The easiest way to explain why Sens Bank and Ukrgasbank are the first on the list of state-owned banks up for sale is by looking at the asset sizes of these institutions. Sens Bank, with assets of 103.5 billion hryvnias, rounds out the top ten largest banks in Ukraine, while Ukrgasbank, with 156.5 billion hryvnias, ranks seventh.

The other three state-owned banks rank higher: Ukreximbank is in fifth place, while PrivatBank and Oschadbank top the list of the largest.

Moreover, these three banks have their own distinct systemic role in the market and corresponding functional responsibilities. But the main factor is still size. Because the smaller the bank, the easier it is to sell. This is emphasized by financial analyst Oleksiy Kushch.

“Finding a buyer right now, for example, for PrivatBank or Oschadbank is very difficult. And these two banks are easier to sell. And, by the way, Sens Bank is quite interesting from a buyer’s perspective because it didn’t have any major problems or significant capital shortfalls. It is a fairly liquid bank; it can be bought cheaply, that is, with the aim of development. And then simply extract several times more money from it than was spent on the purchase,” the expert emphasizes.

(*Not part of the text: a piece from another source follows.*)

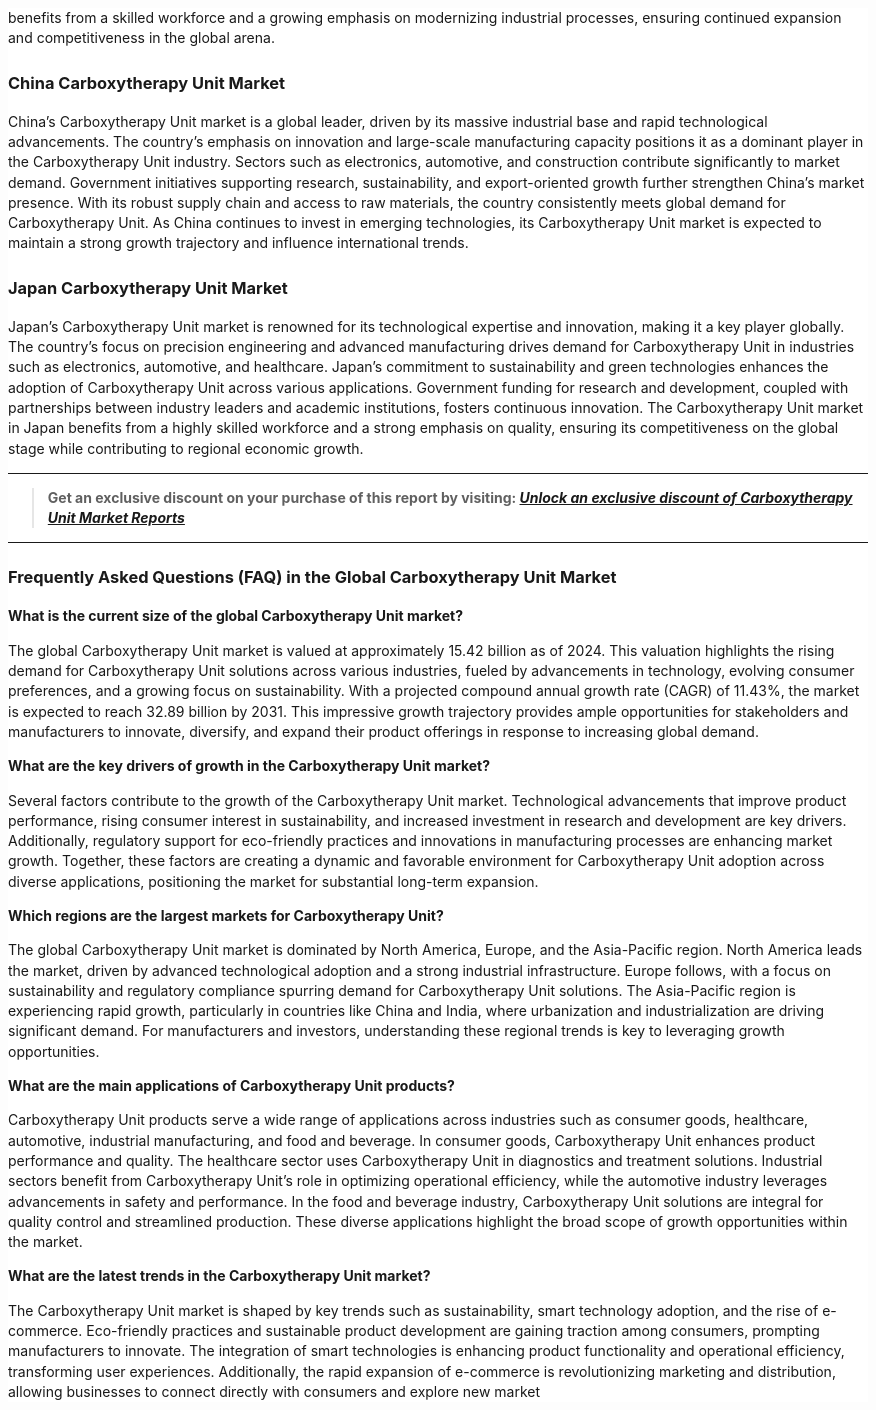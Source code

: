 benefits from a skilled workforce and a growing emphasis on modernizing industrial processes, ensuring continued expansion and competitiveness in the global arena.</p><h3>China Carboxytherapy Unit Market</h3><p>China&rsquo;s Carboxytherapy Unit market is a global leader, driven by its massive industrial base and rapid technological advancements. The country&rsquo;s emphasis on innovation and large-scale manufacturing capacity positions it as a dominant player in the Carboxytherapy Unit industry. Sectors such as electronics, automotive, and construction contribute significantly to market demand. Government initiatives supporting research, sustainability, and export-oriented growth further strengthen China&rsquo;s market presence. With its robust supply chain and access to raw materials, the country consistently meets global demand for Carboxytherapy Unit. As China continues to invest in emerging technologies, its Carboxytherapy Unit market is expected to maintain a strong growth trajectory and influence international trends.</p><h3>Japan Carboxytherapy Unit Market</h3><p>Japan&rsquo;s Carboxytherapy Unit market is renowned for its technological expertise and innovation, making it a key player globally. The country&rsquo;s focus on precision engineering and advanced manufacturing drives demand for Carboxytherapy Unit in industries such as electronics, automotive, and healthcare. Japan&rsquo;s commitment to sustainability and green technologies enhances the adoption of Carboxytherapy Unit across various applications. Government funding for research and development, coupled with partnerships between industry leaders and academic institutions, fosters continuous innovation. The Carboxytherapy Unit market in Japan benefits from a highly skilled workforce and a strong emphasis on quality, ensuring its competitiveness on the global stage while contributing to regional economic growth.</p><hr /><blockquote><p><strong>Get an exclusive discount on your purchase of this report by visiting: <em><a href="://marketresearchpulse.com/ask-for-discount/115909?utm_source=Github&amp;utm_medium=0110">Unlock an exclusive discount of Carboxytherapy Unit Market Reports</a></em>&nbsp;</strong></p></blockquote><hr /><h3>Frequently Asked Questions (FAQ) in the Global Carboxytherapy Unit Market</h3><p><strong>What is the current size of the global Carboxytherapy Unit market?</strong></p><p>The global Carboxytherapy Unit market is valued at approximately 15.42 billion as of 2024. This valuation highlights the rising demand for Carboxytherapy Unit solutions across various industries, fueled by advancements in technology, evolving consumer preferences, and a growing focus on sustainability. With a projected compound annual growth rate (CAGR) of 11.43%, the market is expected to reach 32.89 billion by 2031. This impressive growth trajectory provides ample opportunities for stakeholders and manufacturers to innovate, diversify, and expand their product offerings in response to increasing global demand.</p><p><strong>What are the key drivers of growth in the Carboxytherapy Unit market?</strong></p><p>Several factors contribute to the growth of the Carboxytherapy Unit market. Technological advancements that improve product performance, rising consumer interest in sustainability, and increased investment in research and development are key drivers. Additionally, regulatory support for eco-friendly practices and innovations in manufacturing processes are enhancing market growth. Together, these factors are creating a dynamic and favorable environment for Carboxytherapy Unit adoption across diverse applications, positioning the market for substantial long-term expansion.</p><p><strong>Which regions are the largest markets for Carboxytherapy Unit?</strong></p><p>The global Carboxytherapy Unit market is dominated by North America, Europe, and the Asia-Pacific region. North America leads the market, driven by advanced technological adoption and a strong industrial infrastructure. Europe follows, with a focus on sustainability and regulatory compliance spurring demand for Carboxytherapy Unit solutions. The Asia-Pacific region is experiencing rapid growth, particularly in countries like China and India, where urbanization and industrialization are driving significant demand. For manufacturers and investors, understanding these regional trends is key to leveraging growth opportunities.</p><p><strong>What are the main applications of Carboxytherapy Unit products?</strong></p><p>Carboxytherapy Unit products serve a wide range of applications across industries such as consumer goods, healthcare, automotive, industrial manufacturing, and food and beverage. In consumer goods, Carboxytherapy Unit enhances product performance and quality. The healthcare sector uses Carboxytherapy Unit in diagnostics and treatment solutions. Industrial sectors benefit from Carboxytherapy Unit&rsquo;s role in optimizing operational efficiency, while the automotive industry leverages advancements in safety and performance. In the food and beverage industry, Carboxytherapy Unit solutions are integral for quality control and streamlined production. These diverse applications highlight the broad scope of growth opportunities within the market.</p><p><strong>What are the latest trends in the Carboxytherapy Unit market?</strong></p><p>The Carboxytherapy Unit market is shaped by key trends such as sustainability, smart technology adoption, and the rise of e-commerce. Eco-friendly practices and sustainable product development are gaining traction among consumers, prompting manufacturers to innovate. The integration of smart technologies is enhancing product functionality and operational efficiency, transforming user experiences. Additionally, the rapid expansion of e-commerce is revolutionizing marketing and distribution, allowing businesses to connect directly with consumers and explore new market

Moreover, the allegations that have recently been leveled against Sens Bank may also affect the purchase price. But will this, above all, determine the asset’s fate? The perspective of investment banker Serhiy Fursa:

“It is unlikely that the sale will take place this year. I believe that if they really wanted to sell it, they could do so. The thing is, I don’t believe there is a genuine desire to sell. Because the government does not want to lose control over the state-owned bank.”

Ivan Kompan, founder of the First Kyiv Investment Club, also takes a pessimistic view of the prospects for the sale of Sens Bank and Ukrgasbank, though for different reasons:

“Will there really be anyone willing to buy them? I don’t know. From the perspective of macroeconomic indicators and the overall situation in Ukraine, I think it’s difficult to say that the situation is improving and the investment climate is changing for the better. So the question is how successful these sales will be. And if we suddenly see that one of these banks is sold to a major foreign bank, I will be very, very surprised. Pleasantly surprised. That would be a good sign for the country.”

And, one might add, a positive signal to Ukraine’s foreign creditors, who have long been reminding Ukrainian officials that the state’s share in the banking system needs to be reduced.